What the task asks. When you repeat the records, keep every word exact and drop each picture.

Dataset entries

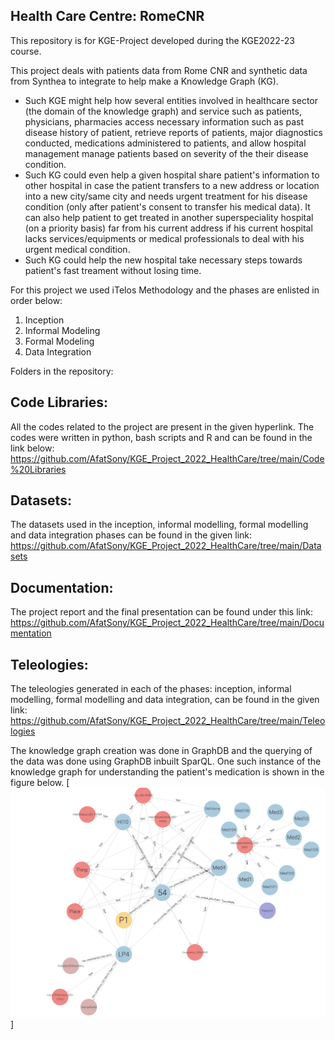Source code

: ## Health Care Centre: RomeCNR
This repository is for KGE-Project developed during the KGE2022-23 course.

This project deals with patients data from Rome CNR and synthetic data from Synthea to integrate to help make a Knowledge Graph (KG).

- Such KGE might help how several entities involved in healthcare sector (the domain of the knowledge graph) and service such as patients, physicians, pharmacies access necessary information such as past disease history of patient, retrieve reports of patients, major diagnostics conducted, medications administered to patients, and allow hospital management manage patients based on severity of the their disease condition.
- Such KG could even help a given hospital share patient's information to other hospital in case the patient transfers to a new address or location into a new city/same city and needs urgent treatment for his disease condition (only after patient's consent to transfer his medical data). It can also help patient to get treated in another  superspeciality hospital (on a priority basis) far from his current address if his current hospital lacks services/equipments or medical professionals to deal with his urgent medical condition.
- Such KG could help the new hospital take necessary steps towards patient's fast treament without losing time. 


For this project we used iTelos Methodology and the phases are enlisted in order below:
1. Inception
2. Informal Modeling
3. Formal Modeling
4. Data Integration

Folders in the repository:
## Code Libraries: 

All the codes related to the project are present in the given hyperlink. The codes were written in python, bash scripts and R and can be found in the link below:
<https://github.com/AfatSony/KGE_Project_2022_HealthCare/tree/main/Code%20Libraries>
## Datasets:

The datasets used in the inception, informal modelling, formal modelling and data integration phases can be found in the given link:
<https://github.com/AfatSony/KGE_Project_2022_HealthCare/tree/main/Datasets>
## Documentation:

The project report and the final presentation can be found under this link:
<https://github.com/AfatSony/KGE_Project_2022_HealthCare/tree/main/Documentation>
## Teleologies:

The teleologies generated in each of the phases: inception, informal modelling, formal modelling and data integration, can be found in the given link:
<https://github.com/AfatSony/KGE_Project_2022_HealthCare/tree/main/Teleologies>



The knowledge graph creation was done in GraphDB and the querying of the data was done using GraphDB inbuilt SparQL. One such instance of the knowledge graph for understanding the patient's medication is shown in the figure below.
[![GraphDb](https://github.com/AfatSony/KGE_Project_2022_HealthCare/blob/main/medication.png)]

Output for this task.
Source code

: ## Health Care Centre: RomeCNR
This repository is for KGE-Project developed during the KGE2022-23 course.

This project deals with patients data from Rome CNR and synthetic data from Synthea to integrate to help make a Knowledge Graph (KG).

- Such KGE might help how several entities involved in healthcare sector (the domain of the knowledge graph) and service such as patients, physicians, pharmacies access necessary information such as past disease history of patient, retrieve reports of patients, major diagnostics conducted, medications administered to patients, and allow hospital management manage patients based on severity of the their disease condition.
- Such KG could even help a given hospital share patient's information to other hospital in case the patient transfers to a new address or location into a new city/same city and needs urgent treatment for his disease condition (only after patient's consent to transfer his medical data). It can also help patient to get treated in another  superspeciality hospital (on a priority basis) far from his current address if his current hospital lacks services/equipments or medical professionals to deal with his urgent medical condition.
- Such KG could help the new hospital take necessary steps towards patient's fast treament without losing time. 


For this project we used iTelos Methodology and the phases are enlisted in order below:
1. Inception
2. Informal Modeling
3. Formal Modeling
4. Data Integration

Folders in the repository:
## Code Libraries: 

All the codes related to the project are present in the given hyperlink. The codes were written in python, bash scripts and R and can be found in the link below:
<https://github.com/AfatSony/KGE_Project_2022_HealthCare/tree/main/Code%20Libraries>
## Datasets:

The datasets used in the inception, informal modelling, formal modelling and data integration phases can be found in the given link:
<https://github.com/AfatSony/KGE_Project_2022_HealthCare/tree/main/Datasets>
## Documentation:

The project report and the final presentation can be found under this link:
<https://github.com/AfatSony/KGE_Project_2022_HealthCare/tree/main/Documentation>
## Teleologies:

The teleologies generated in each of the phases: inception, informal modelling, formal modelling and data integration, can be found in the given link:
<https://github.com/AfatSony/KGE_Project_2022_HealthCare/tree/main/Teleologies>



The knowledge graph creation was done in GraphDB and the querying of the data was done using GraphDB inbuilt SparQL. One such instance of the knowledge graph for understanding the patient's medication is shown in the figure below.
[![GraphDb](https://github.com/AfatSony/KGE_Project_2022_HealthCare/blob/main/medication.png)]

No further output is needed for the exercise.